« Chaque jour, on nous rappelle que nous vivons à une époque de rivalité entre grandes puissances. Que l’ordre [international] fondé sur des règles tend à disparaître. Que les forts agissent selon leur volonté et que les faibles en subissent les conséquences. Cet aphorisme de Thucydide se présente comme inévitable, telle une logique naturelle des relations internationales. Devant ce constat, les pays ont fortement tendance à suivre le mouvement (…). Ils s’adaptent. Ils évitent les conflits. Ils espèrent que ce conformisme leur garantira la sécurité. Ce n’est pas le cas.

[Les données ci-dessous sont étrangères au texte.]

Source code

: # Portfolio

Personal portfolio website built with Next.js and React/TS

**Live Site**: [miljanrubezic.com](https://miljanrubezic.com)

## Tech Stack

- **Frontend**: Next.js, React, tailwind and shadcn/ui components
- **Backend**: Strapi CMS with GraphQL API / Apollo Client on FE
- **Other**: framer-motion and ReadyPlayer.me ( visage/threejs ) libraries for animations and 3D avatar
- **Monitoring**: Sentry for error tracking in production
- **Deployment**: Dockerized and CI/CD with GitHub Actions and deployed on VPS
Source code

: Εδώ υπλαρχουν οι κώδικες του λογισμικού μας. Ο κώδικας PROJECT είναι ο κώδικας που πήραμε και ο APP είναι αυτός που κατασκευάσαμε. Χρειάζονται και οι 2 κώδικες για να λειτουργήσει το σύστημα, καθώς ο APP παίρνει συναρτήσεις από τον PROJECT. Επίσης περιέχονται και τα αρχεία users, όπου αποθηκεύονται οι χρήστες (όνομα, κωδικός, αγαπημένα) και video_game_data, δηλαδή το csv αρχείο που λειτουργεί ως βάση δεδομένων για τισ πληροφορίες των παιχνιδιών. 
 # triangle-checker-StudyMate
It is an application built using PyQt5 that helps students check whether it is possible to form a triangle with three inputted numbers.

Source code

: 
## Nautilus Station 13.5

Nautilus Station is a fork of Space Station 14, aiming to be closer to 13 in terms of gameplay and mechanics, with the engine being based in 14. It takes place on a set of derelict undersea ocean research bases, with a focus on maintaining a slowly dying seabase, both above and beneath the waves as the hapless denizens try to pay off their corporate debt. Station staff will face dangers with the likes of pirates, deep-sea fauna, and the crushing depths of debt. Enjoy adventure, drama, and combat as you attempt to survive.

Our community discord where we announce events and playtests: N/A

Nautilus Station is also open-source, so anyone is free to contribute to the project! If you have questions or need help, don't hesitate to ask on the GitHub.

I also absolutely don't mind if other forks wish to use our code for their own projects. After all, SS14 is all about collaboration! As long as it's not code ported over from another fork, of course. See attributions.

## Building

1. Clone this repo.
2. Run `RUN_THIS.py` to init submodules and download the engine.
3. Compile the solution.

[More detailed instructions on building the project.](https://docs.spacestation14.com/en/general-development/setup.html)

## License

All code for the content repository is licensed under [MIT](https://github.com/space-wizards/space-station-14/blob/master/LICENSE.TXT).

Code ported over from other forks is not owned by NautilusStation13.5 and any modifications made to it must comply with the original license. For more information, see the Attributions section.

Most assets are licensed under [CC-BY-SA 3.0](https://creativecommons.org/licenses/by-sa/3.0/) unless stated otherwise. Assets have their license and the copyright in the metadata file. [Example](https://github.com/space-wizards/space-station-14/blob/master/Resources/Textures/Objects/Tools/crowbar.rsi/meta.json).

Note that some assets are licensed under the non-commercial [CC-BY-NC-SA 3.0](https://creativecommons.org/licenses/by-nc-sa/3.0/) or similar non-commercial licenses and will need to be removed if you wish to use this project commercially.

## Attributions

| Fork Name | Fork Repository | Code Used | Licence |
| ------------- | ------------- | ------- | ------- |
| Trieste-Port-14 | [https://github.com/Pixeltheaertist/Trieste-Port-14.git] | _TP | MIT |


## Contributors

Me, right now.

Quelles sont donc nos options ? En 1978, le dissident tchèque Vaclav Havel [1936-2011] a écrit un essai intitulé Le Pouvoir des sans-pouvoir. Il y posait une question simple : comment le système communiste a-t-il pu tenir ? Sa réponse commence par l’histoire d’un marchand de fruits et légumes. Chaque matin, il place une affiche dans sa vitrine : “Travailleurs du monde, unissez-vous !” Il n’y croit pas. Personne n’y croit. Mais il la place quand même, pour éviter les ennuis (…).
Havel appelait cela “vivre dans le mensonge”. Le pouvoir du système ne provient pas de sa véracité, mais de la volonté de chacun d’agir comme s’il était vrai. Et sa fragilité provient de la même source : dès qu’une seule personne cesse d’agir ainsi, dès que le marchand de fruits et légumes retire son enseigne, l’illusion commence à s’effriter. Le moment est venu pour les entreprises et les pays de retirer leurs enseignes.

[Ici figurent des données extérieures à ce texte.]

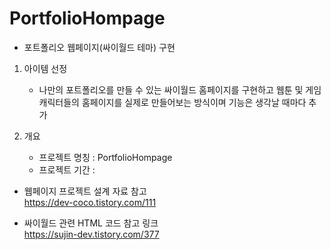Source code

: # PortfolioHompage
* 포트폴리오 웹페이지(싸이월드 테마) 구현
1) 아이템 선정
   * 나만의 포트폴리오를 만들 수 있는 싸이월드 홈페이지를 구현하고 웹툰 및 게임 캐릭터들의 홈페이지를 실제로 만들어보는 방식이며 기능은 생각날 때마다 추가
  
2) 개요
   * 프로젝트 명칭 : PortfolioHompage
   * 프로젝트 기간 : 



*  웹페이지 프로젝트 설계 자료 참고   
https://dev-coco.tistory.com/111

* 싸이월드 관련 HTML 코드 참고 링크    
https://sujin-dev.tistory.com/377
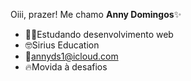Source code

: Oiii, prazer! Me chamo **Anny Domingos**✨
- 👩‍💻Estudando desenvolvimento web
- 🤓Sirius Education
- 📨annyds1@icloud.com
- 🔥Movida à desafios



<!---
annydomingos/annydomingos is a ✨ special ✨ repository because its `README.md` (this file) appears on your GitHub profile.
You can click the Preview link to take a look at your changes.
--->
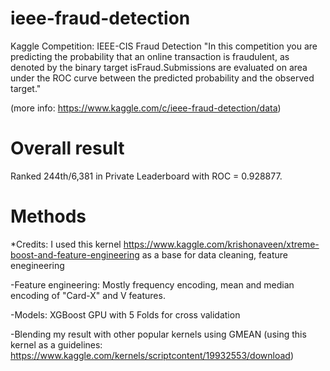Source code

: # ieee-fraud-detection
Kaggle Competition: IEEE-CIS Fraud Detection
"In this competition you are predicting the probability that an online transaction is fraudulent, as denoted by the binary target isFraud.Submissions are evaluated on area under the ROC curve between the predicted probability and the observed target." 

(more info: https://www.kaggle.com/c/ieee-fraud-detection/data)

# Overall result
Ranked 244th/6,381 in Private Leaderboard with ROC = 0.928877.

# Methods
*Credits: I used this kernel https://www.kaggle.com/krishonaveen/xtreme-boost-and-feature-engineering as a base for data cleaning,  feature enegineering

-Feature engineering: Mostly frequency encoding, mean and median encoding of "Card-X" and V features.

-Models: XGBoost GPU with 5 Folds for cross validation

-Blending my result with other popular kernels using GMEAN (using this kernel as a guidelines: https://www.kaggle.com/kernels/scriptcontent/19932553/download)

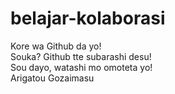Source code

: # belajar-kolaborasi
Kore wa Github da yo!<br>
Souka? Github tte subarashi desu!<br>
Sou dayo, watashi mo omoteta yo!<br>
Arigatou Gozaimasu



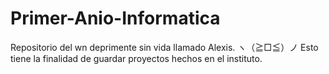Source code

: # Primer-Anio-Informatica
Repositorio del wn deprimente sin vida llamado Alexis.
ヽ（≧□≦）ノ
Esto tiene la finalidad de guardar proyectos hechos en el instituto.

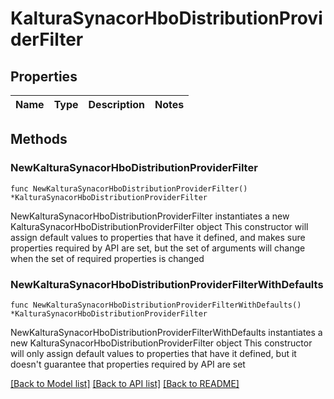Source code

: # KalturaSynacorHboDistributionProviderFilter

## Properties

Name | Type | Description | Notes
------------ | ------------- | ------------- | -------------

## Methods

### NewKalturaSynacorHboDistributionProviderFilter

`func NewKalturaSynacorHboDistributionProviderFilter() *KalturaSynacorHboDistributionProviderFilter`

NewKalturaSynacorHboDistributionProviderFilter instantiates a new KalturaSynacorHboDistributionProviderFilter object
This constructor will assign default values to properties that have it defined,
and makes sure properties required by API are set, but the set of arguments
will change when the set of required properties is changed

### NewKalturaSynacorHboDistributionProviderFilterWithDefaults

`func NewKalturaSynacorHboDistributionProviderFilterWithDefaults() *KalturaSynacorHboDistributionProviderFilter`

NewKalturaSynacorHboDistributionProviderFilterWithDefaults instantiates a new KalturaSynacorHboDistributionProviderFilter object
This constructor will only assign default values to properties that have it defined,
but it doesn't guarantee that properties required by API are set


[[Back to Model list]](../README.md#documentation-for-models) [[Back to API list]](../README.md#documentation-for-api-endpoints) [[Back to README]](../README.md)


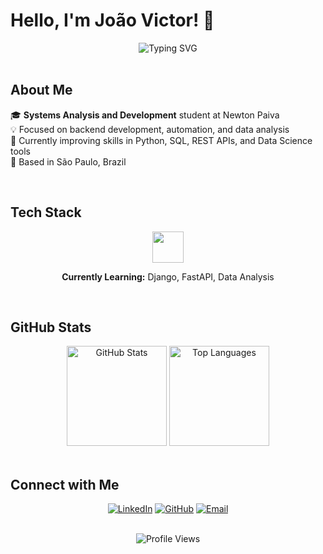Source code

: # Hello, I'm João Victor! 👋

<div align="center">
  <img src="https://readme-typing-svg.herokuapp.com?font=Fira+Code&size=18&duration=3000&pause=1000&color=58A6FF&center=true&vCenter=true&width=500&lines=Systems+Analysis+and+Development;Backend+%7C+Automation+%7C+Data+Science" alt="Typing SVG" />
</div>

<br>

## About Me

🎓 **Systems Analysis and Development** student at Newton Paiva  
💡 Focused on backend development, automation, and data analysis  
🚀 Currently improving skills in Python, SQL, REST APIs, and Data Science tools  
📍 Based in São Paulo, Brazil

<br>

## Tech Stack

<div align="center">

<img src="https://skillicons.dev/icons?i=python,mysql,git,vscode" height="50" />

**Currently Learning:** Django, FastAPI, Data Analysis

</div>

<br>

## GitHub Stats

<div align="center">
  <img src="https://github-readme-stats.vercel.app/api?username=joaovictor&show_icons=true&theme=dark&hide_border=true&count_private=true" alt="GitHub Stats" height="160"/>
  <img src="https://github-readme-stats.vercel.app/api/top-langs/?username=joaovictor&layout=compact&theme=dark&hide_border=true" alt="Top Languages" height="160"/>
</div>

<br>

## Connect with Me

<div align="center">

[![LinkedIn](https://img.shields.io/badge/LinkedIn-0077B5?style=flat&logo=linkedin&logoColor=white)](https://linkedin.com/in/joaovictor)
[![GitHub](https://img.shields.io/badge/GitHub-333?style=flat&logo=github&logoColor=white)](https://github.com/joaovictor)
[![Email](https://img.shields.io/badge/Email-D14836?style=flat&logo=gmail&logoColor=white)](mailto:joaovictor@email.com)

</div>

<br>

<div align="center">
  <img src="https://komarev.com/ghpvc/?username=joaovictor&color=58A6FF&style=flat" alt="Profile Views" />
</div>

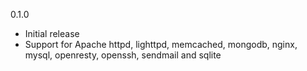 0.1.0 
* Initial release
* Support for Apache httpd, lighttpd, memcached, mongodb, nginx, mysql, openresty,
  openssh, sendmail and sqlite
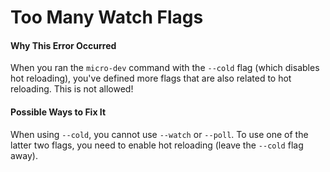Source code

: # Too Many Watch Flags

#### Why This Error Occurred

When you ran the `micro-dev` command with the `--cold` flag (which disables hot reloading), you've defined more flags that are also related to hot reloading. This is not allowed!

#### Possible Ways to Fix It

When using `--cold`, you cannot use `--watch` or `--poll`. To use one of the latter two flags, you need to enable hot reloading (leave the `--cold` flag away).
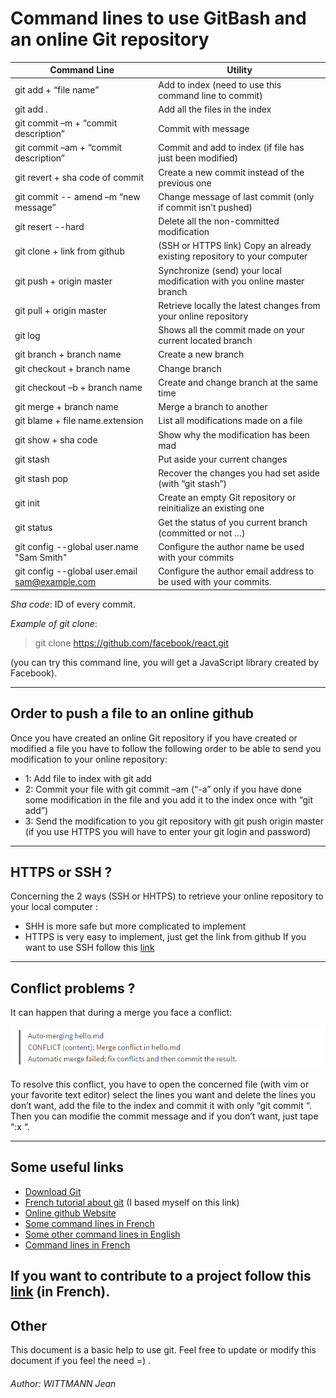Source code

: # Command lines to use GitBash and an online Git repository

Command Line | Utility
------------ | -------------
git add + “file name” | Add to index (need to use this command line to commit)
git add . | Add all the files in the index
git commit –m + “commit description” | Commit with message
git commit –am + “commit description” | Commit and add to index (if file has just been modified)
git revert + sha code of commit | Create a new commit instead of the previous one
git commit -- amend –m “new message” | Change message of last commit (only if commit isn’t pushed)
git resert --hard | Delete all the non-committed modification
git clone  + link from github | (SSH or HTTPS link) Copy an already existing repository to your computer
git push + origin master | Synchronize (send) your local modification with you online master branch
git pull + origin master | Retrieve locally the latest changes from your online repository
git log | Shows all the commit made on your current located branch
git branch + branch name | Create a new branch
git checkout + branch name | Change branch
git checkout –b + branch name | Create and change branch at the same time
git merge + branch name | Merge a branch to another
git blame + file name.extension | List all modifications made on a file
git show + sha code | Show why the modification has been mad
git stash  | Put aside your current changes
git stash pop | Recover the changes you had set aside (with “git stash”)
git init | Create an empty Git repository or reinitialize an existing one
git status | Get the status of you current branch (committed or not …)
git config --global user.name "Sam Smith" | Configure the author name be used with your commits
git config --global user.email sam@example.com | Configure the author email address to be used with your commits.

*Sha code*: ID of every commit.

*Example of git clone*: 
>  git clone https://github.com/facebook/react.git  

(you can try this command line, you will get a JavaScript library created by Facebook).

----
## Order to push a file to an online github
Once you have created an online Git repository if you have created or modified a file you have to follow the following order to be able to send you modification to your online repository: 
* 1: Add file to index with git add
* 2: Commit your file with git commit –am (“-a” only if you have done some modification in the file and you add it to the index once with “git add”)
* 3: Send the modification to you git repository with git push origin master (if you use HTTPS you will have to enter your git login and password)

----
## HTTPS or SSH ?
Concerning the 2 ways (SSH or HHTPS) to retrieve your online repository to your local computer :
* SHH is more safe but more complicated to implement
* HTTPS is very easy to implement, just get the link from github
If you want to use SSH follow this [link](https://help.github.com/articles/connecting-to-github-with-ssh/)

----
## Conflict problems ? 
It can happen that during a merge you face a conflict:

![alt text](https://raw.githubusercontent.com/jeanjeanjeana/EclipseJavaProject/master/imagescreen.png "console screen for conflict")

To resolve this conflict, you have to open the concerned file (with vim or your favorite text editor) select the lines you want and delete the lines you don’t want, add the file to the index and commit it with only “git commit “. Then you can modifie the commit message and if you don’t want, just tape “:x “.

----
## Some useful links
* [Download Git](https://git-for-windows.github.io/)
* [French tutorial about git](https://openclassrooms.com/courses/gerer-son-code-avec-git-et-github/qu-est-ce-que-versionner-son-code) (I based myself on this link)
* [Online github Website](https://github.com/)
* [Some command lines in French](https://gist.github.com/aquelito/8596717)
* [Some other command lines in English](https://confluence.atlassian.com/bitbucketserver/basic-git-commands-776639767.html)
* [Command lines in French](http://rogerdudler.github.io/git-guide/index.fr.html)

If you want to contribute to a project follow this [link](https://openclassrooms.com/courses/gerer-son-code-avec-git-et-github/contribuer-a-des-projets-open-source) (in French).
----
## Other
This document is a basic help to use git. Feel free to update or modify this document if you feel the need =) .

###### *Author: WITTMANN Jean*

Pendant des décennies, des pays comme le Canada ont prospéré grâce à ce que nous appelions l’“ordre international fondé sur des règles”. Nous avons adhéré à ses institutions, vanté ses principes et profité de sa prévisibilité. Grâce à sa protection, nous avons pu mettre en œuvre des politiques étrangères fondées sur des valeurs.
Fiction utile
Nous savions que l’histoire de l’ordre international fondé sur des règles était en partie fausse. Que les plus puissants y dérogeraient lorsque cela leur convenait. Que les règles entourant les échanges commerciaux étaient appliquées de manière asymétrique. Et que le droit international était appliqué avec plus ou moins de rigueur selon l’identité de l’accusé ou de la victime.